Il semble donc que les principes combinés de liberté du commerce et de proportionnalité n’aient pas été respectés par le pouvoir réglementaire français puis par le législateur européen, qui n’a ici fait que copier l’initiative liberticide de la France.

Nous faisons également valoir le fait que la directive récente, n° 2009/145 du 26 novembre 2009, relative aux variétés « menacées d’érosion génétique », que l’association KOKOPELLI a si longtemps attendu et dont le contenu est si décevant, viole le principe d’égalité, ou de non-discrimination, lequel commande de « traiter différemment des situations différentes ».

En effet, cette directive, qui avait vocation à favoriser la production des semences dite “de conservation”, celles-ci se trouvant en danger d’extinction, en limite en fait considérablement la commercialisation, par des restrictions géographiques et quantitatives inouïes, de manière à ce qu’elles ne soient jamais susceptibles de concurrencer le secteur des semences modernes conventionnelles. C’est donc une application a contrario qu’elle fait du principe d’égalité. Il en résulte une condamnation de ces variétés à la disparition.

De plus, l’interdiction de cultiver et de distribuer ces semences en dehors de leur “région d’origine” est contraire au principe de libre circulation des marchandises sur le territoire de l’Union Européenne.

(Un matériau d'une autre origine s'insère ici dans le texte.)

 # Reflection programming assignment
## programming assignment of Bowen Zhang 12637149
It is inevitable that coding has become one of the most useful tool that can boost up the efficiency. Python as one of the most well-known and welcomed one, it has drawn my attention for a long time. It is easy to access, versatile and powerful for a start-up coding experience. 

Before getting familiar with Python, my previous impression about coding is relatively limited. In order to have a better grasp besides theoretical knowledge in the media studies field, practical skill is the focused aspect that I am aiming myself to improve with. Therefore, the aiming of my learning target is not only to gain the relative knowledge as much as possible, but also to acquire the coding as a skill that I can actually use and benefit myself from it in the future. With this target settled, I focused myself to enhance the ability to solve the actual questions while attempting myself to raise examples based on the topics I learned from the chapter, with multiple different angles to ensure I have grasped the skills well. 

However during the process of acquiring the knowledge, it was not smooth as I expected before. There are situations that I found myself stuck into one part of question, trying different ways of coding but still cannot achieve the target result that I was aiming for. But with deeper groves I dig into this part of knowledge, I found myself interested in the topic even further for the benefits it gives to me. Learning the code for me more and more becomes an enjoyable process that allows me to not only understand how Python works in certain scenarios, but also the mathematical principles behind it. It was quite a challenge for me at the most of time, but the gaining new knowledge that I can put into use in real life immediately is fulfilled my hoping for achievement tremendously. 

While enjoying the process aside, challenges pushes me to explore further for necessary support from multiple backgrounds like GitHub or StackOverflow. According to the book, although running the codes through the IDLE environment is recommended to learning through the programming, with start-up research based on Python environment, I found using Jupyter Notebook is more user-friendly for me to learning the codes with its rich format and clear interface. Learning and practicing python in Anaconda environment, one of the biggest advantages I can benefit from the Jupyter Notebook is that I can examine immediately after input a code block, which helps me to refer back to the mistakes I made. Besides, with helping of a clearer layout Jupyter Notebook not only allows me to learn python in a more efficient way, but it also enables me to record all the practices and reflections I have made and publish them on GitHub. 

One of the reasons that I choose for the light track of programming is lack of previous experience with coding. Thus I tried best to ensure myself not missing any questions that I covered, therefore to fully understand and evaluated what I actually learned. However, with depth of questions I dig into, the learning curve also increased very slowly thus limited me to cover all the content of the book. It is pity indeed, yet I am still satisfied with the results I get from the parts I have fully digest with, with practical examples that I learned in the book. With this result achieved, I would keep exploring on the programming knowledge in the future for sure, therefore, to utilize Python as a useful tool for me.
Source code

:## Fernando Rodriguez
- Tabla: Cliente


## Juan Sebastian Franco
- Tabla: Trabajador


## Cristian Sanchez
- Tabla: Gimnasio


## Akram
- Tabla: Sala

Enfin, nous avons tenu à rappeler que l’Europe s’est engagée, par la signature le 6 juin 2002 du Traité International sur les Ressources Phytogénétiques pour l’Alimentation et l’Agriculture (TIRPAA), à reconnaître aux agriculteurs les droits de « conserver, utiliser, échanger et vendre des semences de ferme et d’autres matériels de multiplication ». Or ni les Directives 2002/53/CE et 2002/55/CE, ni la Directive 2009/145, relative aux semences dites “de conservation”, ne tient pas compte de ces engagements, car, encore une fois, elles n’ont fait qu’interdire l’accès des variétés potagères anciennes, non homogènes et non protégées par des droits de propriété intellectuelle, au Catalogue Officiel et à la commercialisation.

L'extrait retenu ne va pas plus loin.